Spinning Walmart: Astroturfing, Edelman, And Why Walmart's TVs Are Tuned To Fox News

A new article in the New Yorker examines Walmart’s complicated relationship with its PR company, Edelman, with whom readers of the Consumerist have become so well-aquainted. The reporter goes inside Walmart’s “home office” in Bentonville, AR, where he meets Walmart’s resident Edelman staff, notes that the TVs are all tuned to FOX News, and learns some interesting tidbits about the looms in which PR for Walmart is spun:

The Edelman team assigned to Wal-Mart, I learned, is divided into three groups: “promote,” “response,” and “pressure.” The Jobs and Opportunity Zones notion came from the promotions team. The response-team members–veterans of political campaigns–are supposed to quickly counter criticism in the press or on the Web. The pressure group works on opposition research, focussing on the unions and the press.

There is great mistrust of the press at Wal-Mart headquarters. The chief spokeswoman for the company, a former A. T. & T. executive named Mona Williams, keeps on a shelf a framed cover of a 2003 issue of Business Week featuring a story titled “Is Wal-Mart Too Powerful?” The story asked tough questions about Wal-Mart’s influence on the American economy. “I keep that there to remind me never to trust reporters,” she said, without smiling

What delightful people.

The New Yorker article is great, with far too many interesting revelations to summarize here.
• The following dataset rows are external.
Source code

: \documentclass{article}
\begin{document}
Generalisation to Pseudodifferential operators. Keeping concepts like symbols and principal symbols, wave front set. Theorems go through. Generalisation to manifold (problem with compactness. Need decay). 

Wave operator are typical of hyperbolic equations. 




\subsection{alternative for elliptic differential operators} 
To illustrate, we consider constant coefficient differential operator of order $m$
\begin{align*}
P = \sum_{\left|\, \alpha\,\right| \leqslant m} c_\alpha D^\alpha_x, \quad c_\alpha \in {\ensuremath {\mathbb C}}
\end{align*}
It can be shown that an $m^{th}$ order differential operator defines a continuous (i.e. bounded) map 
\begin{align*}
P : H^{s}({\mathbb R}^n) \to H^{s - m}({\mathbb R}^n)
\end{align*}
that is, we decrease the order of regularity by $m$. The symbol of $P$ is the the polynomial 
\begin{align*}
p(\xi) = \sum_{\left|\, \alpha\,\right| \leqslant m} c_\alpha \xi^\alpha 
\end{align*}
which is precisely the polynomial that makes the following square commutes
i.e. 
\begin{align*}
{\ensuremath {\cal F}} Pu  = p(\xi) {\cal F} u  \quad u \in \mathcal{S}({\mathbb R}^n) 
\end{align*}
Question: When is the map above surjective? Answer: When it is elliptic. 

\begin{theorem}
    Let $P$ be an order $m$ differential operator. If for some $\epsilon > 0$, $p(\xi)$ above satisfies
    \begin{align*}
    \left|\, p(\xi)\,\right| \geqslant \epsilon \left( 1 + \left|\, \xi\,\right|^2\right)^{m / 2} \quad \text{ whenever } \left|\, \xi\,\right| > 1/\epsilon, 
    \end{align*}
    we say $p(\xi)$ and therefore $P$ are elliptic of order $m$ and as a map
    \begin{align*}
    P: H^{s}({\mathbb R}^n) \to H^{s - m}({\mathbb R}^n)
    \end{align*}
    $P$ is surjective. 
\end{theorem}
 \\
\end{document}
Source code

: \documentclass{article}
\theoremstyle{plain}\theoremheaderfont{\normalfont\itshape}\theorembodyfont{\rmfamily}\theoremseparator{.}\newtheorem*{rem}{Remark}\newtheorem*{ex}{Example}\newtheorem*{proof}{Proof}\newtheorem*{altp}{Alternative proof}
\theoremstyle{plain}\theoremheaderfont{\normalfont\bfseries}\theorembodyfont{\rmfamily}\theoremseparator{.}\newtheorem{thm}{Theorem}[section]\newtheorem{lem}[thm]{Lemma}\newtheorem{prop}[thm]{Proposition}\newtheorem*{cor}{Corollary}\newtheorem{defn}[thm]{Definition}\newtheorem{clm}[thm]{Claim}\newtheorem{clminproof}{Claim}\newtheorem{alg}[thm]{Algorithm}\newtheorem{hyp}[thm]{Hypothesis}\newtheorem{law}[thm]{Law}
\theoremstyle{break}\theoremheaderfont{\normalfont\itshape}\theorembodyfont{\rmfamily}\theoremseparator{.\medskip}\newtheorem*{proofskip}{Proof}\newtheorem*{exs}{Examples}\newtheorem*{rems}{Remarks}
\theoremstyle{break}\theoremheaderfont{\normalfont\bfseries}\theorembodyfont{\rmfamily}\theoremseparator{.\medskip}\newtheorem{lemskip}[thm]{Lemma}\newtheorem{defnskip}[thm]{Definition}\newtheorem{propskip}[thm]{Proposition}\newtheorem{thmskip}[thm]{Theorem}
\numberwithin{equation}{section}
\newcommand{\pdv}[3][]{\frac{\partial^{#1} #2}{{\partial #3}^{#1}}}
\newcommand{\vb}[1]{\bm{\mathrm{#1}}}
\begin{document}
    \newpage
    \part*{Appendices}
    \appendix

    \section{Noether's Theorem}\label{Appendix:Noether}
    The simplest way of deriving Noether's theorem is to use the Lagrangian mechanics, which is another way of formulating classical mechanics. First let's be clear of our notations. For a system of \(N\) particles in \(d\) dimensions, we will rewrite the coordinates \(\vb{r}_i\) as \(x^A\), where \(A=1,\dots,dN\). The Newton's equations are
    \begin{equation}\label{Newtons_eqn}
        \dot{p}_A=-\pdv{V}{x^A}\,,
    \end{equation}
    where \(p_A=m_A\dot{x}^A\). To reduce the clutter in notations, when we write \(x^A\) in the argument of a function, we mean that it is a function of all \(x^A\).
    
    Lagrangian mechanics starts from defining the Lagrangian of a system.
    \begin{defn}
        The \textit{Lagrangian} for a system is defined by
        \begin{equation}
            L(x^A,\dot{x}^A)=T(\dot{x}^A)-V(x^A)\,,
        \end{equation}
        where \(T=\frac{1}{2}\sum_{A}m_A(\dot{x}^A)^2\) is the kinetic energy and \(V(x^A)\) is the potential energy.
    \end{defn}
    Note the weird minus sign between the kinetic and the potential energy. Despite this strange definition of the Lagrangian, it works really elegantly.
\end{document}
We will say, however, that we love Edelman’s response to the “Walmarting Across America” scandal in which the sister of an Edelman exec was paid to travel the country in an RV and write “a blog” about the happy Walmart workers she encountered:

When I asked Richard Edelman, the company’s chairman, about this rather blatant example of Astroturfing, he said, of Working Families for Wal-Mart, “I do believe that it is a real group of real people, as far as I know.

—MEGHANN MARCO

Selling Wal-Mart [New Yorker]
(Photo: cmorran123)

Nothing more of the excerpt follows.